Eventually, the weekend class ended; soon thereafter another semester of teaching turned to a few academic years, eventually culminating in early retirement. Switch to the present: now, as a boomer on a pension unshackled from alarm clock and time clock, I am in the position of again facing the abyss; I am engaged, at nearly sixty-five, in the process of redefining myself, reinventing myself: who am I now?
After considerable introspection and meditation, I arrived at my conclusion. Question: Who am I now? Answer: writer. Not a writer. Writer. As far back as my memory reaches, two of the most comforting–although sometimes uncooperative and frustrating–constants in my life have been breathing and writing. Both, I have finally acknowledged, are necessary for my survival.
From the first time I made scribbles on a sheet of scrap paper circa. 1950, and received adulation for it, to yesterday when Mike my mail carrier delivered a copy of Fine Lines Journal containing a piece of my nonfiction, I have felt good about myself, felt complete, when I write.

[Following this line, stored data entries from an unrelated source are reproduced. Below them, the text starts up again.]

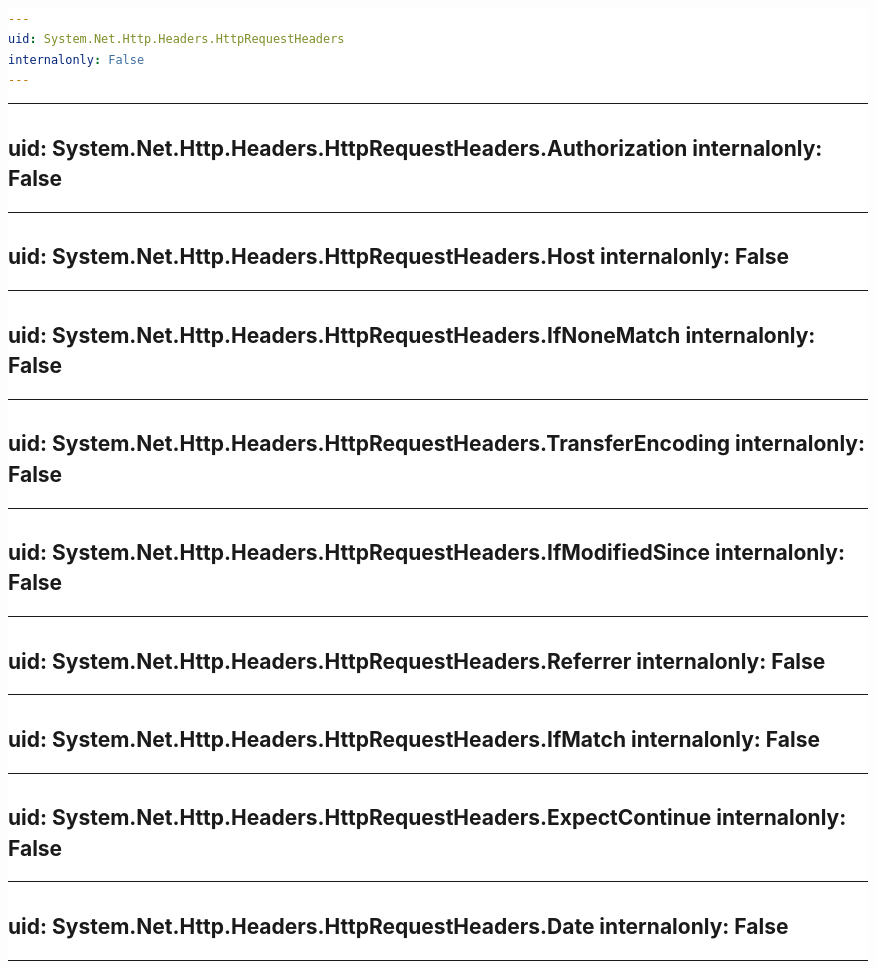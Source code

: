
 ```yaml
---
uid: System.Net.Http.Headers.HttpRequestHeaders
internalonly: False
---
```


---
uid: System.Net.Http.Headers.HttpRequestHeaders.Authorization
internalonly: False
---

---
uid: System.Net.Http.Headers.HttpRequestHeaders.Host
internalonly: False
---

---
uid: System.Net.Http.Headers.HttpRequestHeaders.IfNoneMatch
internalonly: False
---

---
uid: System.Net.Http.Headers.HttpRequestHeaders.TransferEncoding
internalonly: False
---

---
uid: System.Net.Http.Headers.HttpRequestHeaders.IfModifiedSince
internalonly: False
---

---
uid: System.Net.Http.Headers.HttpRequestHeaders.Referrer
internalonly: False
---

---
uid: System.Net.Http.Headers.HttpRequestHeaders.IfMatch
internalonly: False
---

---
uid: System.Net.Http.Headers.HttpRequestHeaders.ExpectContinue
internalonly: False
---

---
uid: System.Net.Http.Headers.HttpRequestHeaders.Date
internalonly: False
---

---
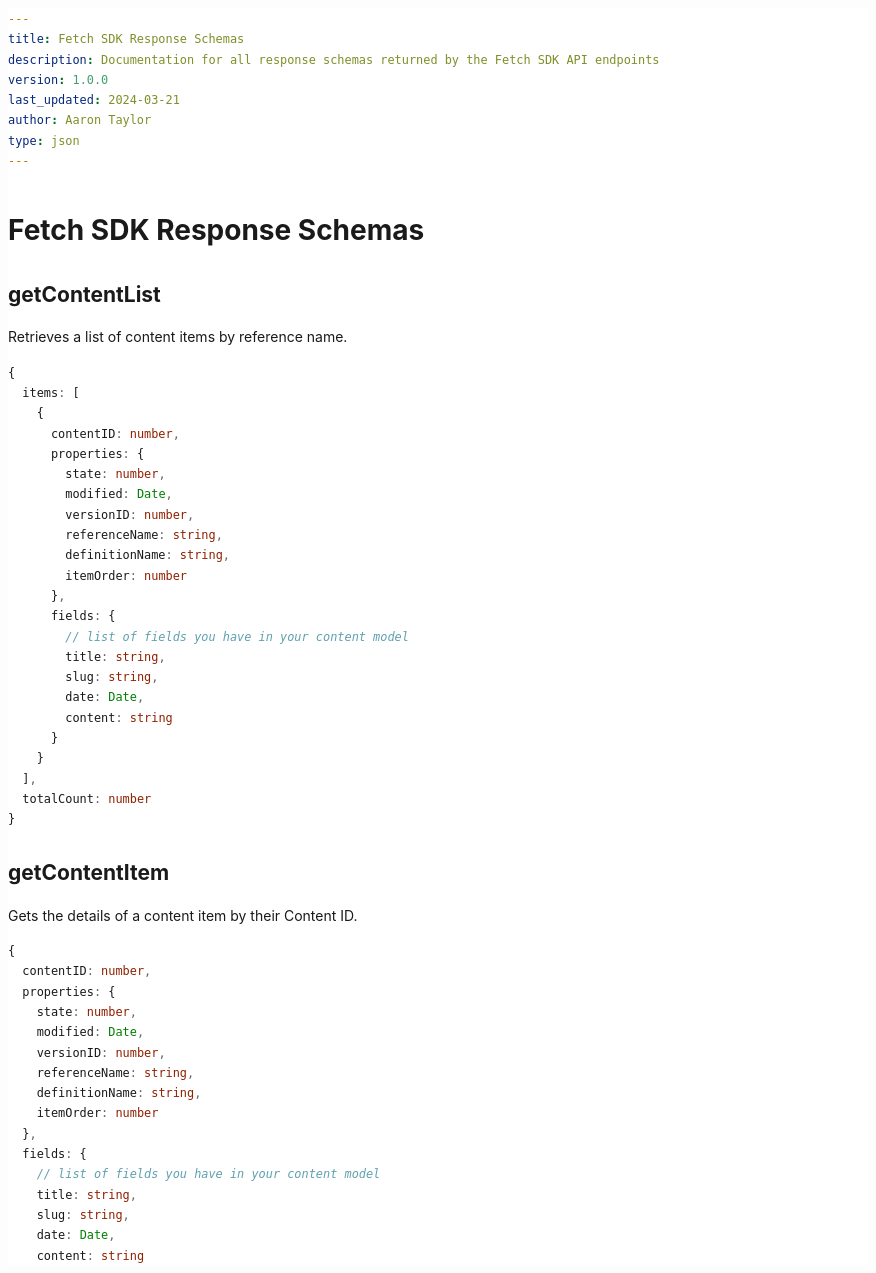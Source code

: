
 ```yaml
---
title: Fetch SDK Response Schemas
description: Documentation for all response schemas returned by the Fetch SDK API endpoints
version: 1.0.0
last_updated: 2024-03-21
author: Aaron Taylor
type: json
---
```


# Fetch SDK Response Schemas

## getContentList
Retrieves a list of content items by reference name.

```typescript
{
  items: [
    { 
      contentID: number,
      properties: {
        state: number,
        modified: Date,
        versionID: number,
        referenceName: string,
        definitionName: string,
        itemOrder: number
      },
      fields: {
        // list of fields you have in your content model
        title: string,
        slug: string,
        date: Date,
        content: string
      }
    }
  ],
  totalCount: number
}
```

## getContentItem
Gets the details of a content item by their Content ID.

```typescript
{ 
  contentID: number,
  properties: {
    state: number,
    modified: Date,
    versionID: number,
    referenceName: string,
    definitionName: string,
    itemOrder: number
  },
  fields: {
    // list of fields you have in your content model
    title: string,
    slug: string,
    date: Date,
    content: string
```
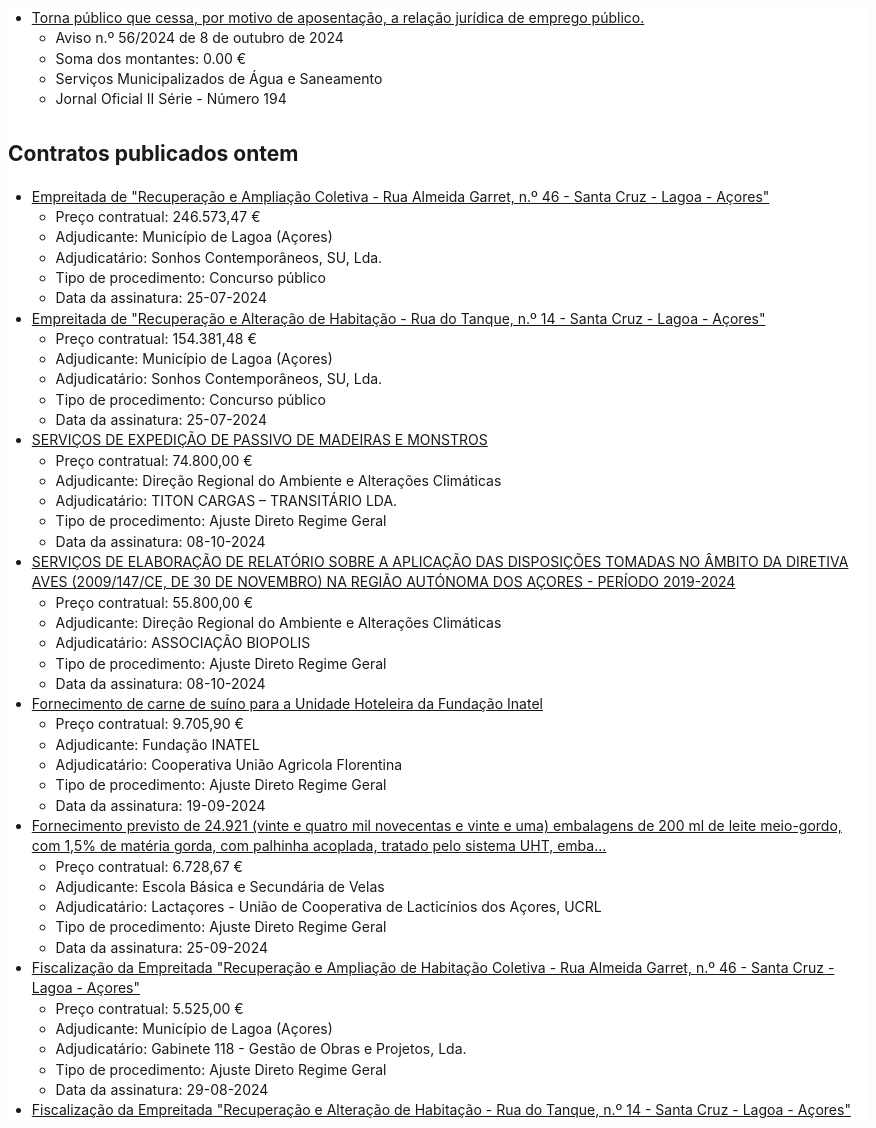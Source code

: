 * [Torna público que cessa, por motivo de aposentação, a relação jurídica de emprego público.](https://jo.azores.gov.pt/#/ato/a2ad7ea7-43ca-4519-b8b4-44a00d44e750)
  * Aviso n.º 56/2024 de 8 de outubro de 2024
  * Soma dos montantes: 0.00 €
  * Serviços Municipalizados de Água e Saneamento 
  * Jornal Oficial II Série - Número 194

## Contratos publicados ontem

* [Empreitada de "Recuperação e Ampliação Coletiva - Rua Almeida Garret, n.º 46 - Santa Cruz - Lagoa - Açores"](https://www.base.gov.pt/Base4/pt/detalhe/?type=contratos&id=10957168)
  * Preço contratual: 246.573,47 €
  * Adjudicante: Município de Lagoa (Açores)
  * Adjudicatário: Sonhos Contemporâneos, SU, Lda. 
  * Tipo de procedimento: Concurso público
  * Data da assinatura: 25-07-2024
* [Empreitada de "Recuperação e Alteração de Habitação - Rua do Tanque, n.º 14 - Santa Cruz - Lagoa - Açores"](https://www.base.gov.pt/Base4/pt/detalhe/?type=contratos&id=10957271)
  * Preço contratual: 154.381,48 €
  * Adjudicante: Município de Lagoa (Açores)
  * Adjudicatário: Sonhos Contemporâneos, SU, Lda.
  * Tipo de procedimento: Concurso público
  * Data da assinatura: 25-07-2024
* [SERVIÇOS DE EXPEDIÇÃO DE PASSIVO DE MADEIRAS E MONSTROS](https://www.base.gov.pt/Base4/pt/detalhe/?type=contratos&id=10957569)
  * Preço contratual: 74.800,00 €
  * Adjudicante: Direção Regional do Ambiente e Alterações Climáticas
  * Adjudicatário: TITON CARGAS – TRANSITÁRIO LDA.
  * Tipo de procedimento: Ajuste Direto Regime Geral
  * Data da assinatura: 08-10-2024
* [SERVIÇOS DE ELABORAÇÃO DE RELATÓRIO SOBRE A APLICAÇÃO DAS DISPOSIÇÕES TOMADAS NO ÂMBITO DA DIRETIVA AVES (2009/147/CE, DE 30 DE NOVEMBRO) NA REGIÃO AUTÓNOMA DOS AÇORES - PERÍODO 2019-2024](https://www.base.gov.pt/Base4/pt/detalhe/?type=contratos&id=10957715)
  * Preço contratual: 55.800,00 €
  * Adjudicante: Direção Regional do Ambiente e Alterações Climáticas
  * Adjudicatário: ASSOCIAÇÃO BIOPOLIS
  * Tipo de procedimento: Ajuste Direto Regime Geral
  * Data da assinatura: 08-10-2024
* [Fornecimento de carne de suíno para a Unidade Hoteleira da Fundação Inatel](https://www.base.gov.pt/Base4/pt/detalhe/?type=contratos&id=10957204)
  * Preço contratual: 9.705,90 €
  * Adjudicante: Fundação INATEL
  * Adjudicatário: Cooperativa União Agricola Florentina
  * Tipo de procedimento: Ajuste Direto Regime Geral
  * Data da assinatura: 19-09-2024
* [Fornecimento previsto de 24.921 (vinte e quatro mil novecentas e vinte e uma) embalagens de 200 ml de leite meio-gordo, com 1,5% de matéria gorda, com palhinha acoplada, tratado pelo sistema UHT, emba...](https://www.base.gov.pt/Base4/pt/detalhe/?type=contratos&id=10958403)
  * Preço contratual: 6.728,67 €
  * Adjudicante: Escola Básica e Secundária de Velas
  * Adjudicatário: Lactaçores - União de Cooperativa de Lacticínios dos Açores, UCRL
  * Tipo de procedimento: Ajuste Direto Regime Geral
  * Data da assinatura: 25-09-2024
* [Fiscalização da Empreitada "Recuperação e Ampliação de Habitação Coletiva - Rua Almeida Garret, n.º 46 - Santa Cruz - Lagoa - Açores"](https://www.base.gov.pt/Base4/pt/detalhe/?type=contratos&id=10957324)
  * Preço contratual: 5.525,00 €
  * Adjudicante: Município de Lagoa (Açores)
  * Adjudicatário: Gabinete 118 - Gestão de Obras e Projetos, Lda.
  * Tipo de procedimento: Ajuste Direto Regime Geral
  * Data da assinatura: 29-08-2024
* [Fiscalização da Empreitada "Recuperação e Alteração de Habitação - Rua do Tanque, n.º 14 - Santa Cruz - Lagoa - Açores"](https://www.base.gov.pt/Base4/pt/detalhe/?type=contratos&id=10957341)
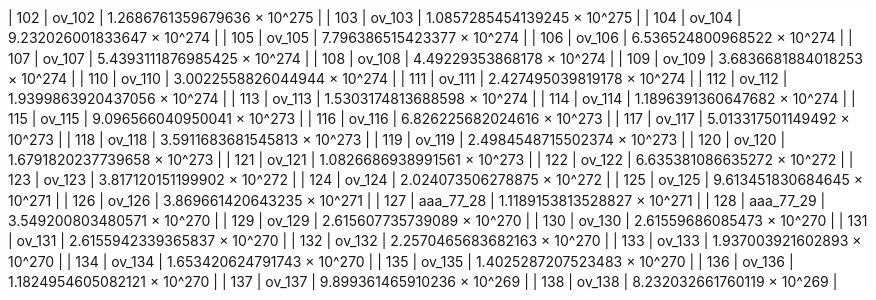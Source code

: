 | 102 | ov_102 | 1.2686761359679636 × 10^275 |
| 103 | ov_103 | 1.0857285454139245 × 10^275 |
| 104 | ov_104 | 9.232026001833647 × 10^274 |
| 105 | ov_105 | 7.796386515423377 × 10^274 |
| 106 | ov_106 | 6.536524800968522 × 10^274 |
| 107 | ov_107 | 5.4393111876985425 × 10^274 |
| 108 | ov_108 | 4.49229353868178 × 10^274 |
| 109 | ov_109 | 3.6836681884018253 × 10^274 |
| 110 | ov_110 | 3.0022558826044944 × 10^274 |
| 111 | ov_111 | 2.427495039819178 × 10^274 |
| 112 | ov_112 | 1.9399863920437056 × 10^274 |
| 113 | ov_113 | 1.5303174813688598 × 10^274 |
| 114 | ov_114 | 1.1896391360647682 × 10^274 |
| 115 | ov_115 | 9.096566040950041 × 10^273 |
| 116 | ov_116 | 6.826225682024616 × 10^273 |
| 117 | ov_117 | 5.013317501149492 × 10^273 |
| 118 | ov_118 | 3.5911683681545813 × 10^273 |
| 119 | ov_119 | 2.4984548715502374 × 10^273 |
| 120 | ov_120 | 1.6791820237739658 × 10^273 |
| 121 | ov_121 | 1.0826686938991561 × 10^273 |
| 122 | ov_122 | 6.635381086635272 × 10^272 |
| 123 | ov_123 | 3.817120151199902 × 10^272 |
| 124 | ov_124 | 2.024073506278875 × 10^272 |
| 125 | ov_125 | 9.613451830684645 × 10^271 |
| 126 | ov_126 | 3.869661420643235 × 10^271 |
| 127 | aaa_77_28 | 1.1189153813528827 × 10^271 |
| 128 | aaa_77_29 | 3.549200803480571 × 10^270 |
| 129 | ov_129 | 2.615607735739089 × 10^270 |
| 130 | ov_130 | 2.61559686085473 × 10^270 |
| 131 | ov_131 | 2.6155942339365837 × 10^270 |
| 132 | ov_132 | 2.2570465683682163 × 10^270 |
| 133 | ov_133 | 1.937003921602893 × 10^270 |
| 134 | ov_134 | 1.653420624791743 × 10^270 |
| 135 | ov_135 | 1.4025287207523483 × 10^270 |
| 136 | ov_136 | 1.1824954605082121 × 10^270 |
| 137 | ov_137 | 9.899361465910236 × 10^269 |
| 138 | ov_138 | 8.232032661760119 × 10^269 |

Writing has always “been there,” as in the often-quoted, well-known, “In the beginning was the word.” Although I know my interpretation of this sentence is far afield from the commonly ascribed meaning in the Gospel of John, the interpretation of this concept by the Greek philosopher Heraclitus revolves around the word logos rather than word. (I hope my philosophy professor is impressed I still remember this. Seems I earned that A after all.) In the beginning was logos…a term in the discipline of philosophy implying the creation of, the existence of order, of knowledge. When I write, when I muster the discipline to write everyday, I achieve order in my life. And writing, as I often told my students, is thinking. When I write I think, which sometimes leads to knowledge…knowledge about my life in particular or knowledge of the world in general.
I have been fortunate enough to be published, to receive some accolades and even payment for my writing. A realist, however, I recognize many write much better, have more success; some write less well, have had less success. It is irrelevant to me that I have not made the bestsellers list, have not gone on a book signing tour, have not been invited on The Tonight Show to discuss my writing. All that would be nice, make my life different, but it isn’t why I write. Logos…remember?
I had been so busy writing or teaching writing that I never really stopped to understand its significance to my perception of myself until I truly heard and understood the lyrics to Harry Chapin’s song, Mr. Tanner, a wonderful ballad on Chapin’s album, Short Stories. Mr. Tanner is about a Midwest man who runs a cleaning shop, who sings as he works. Chapin’s lyrics sum up my relationship with the written word, with logos:
“But music was his life, it was not his livelihood,
and it made him feel so happy and it made him feel so good.
And he sang from his heart and he sang from his soul.
He did not know how well he sang; It just made him whole.”
For a long time, and for the present, writer is who I am. With apologies to my philosophy professor and Rene Descartes: I write; therefore I am.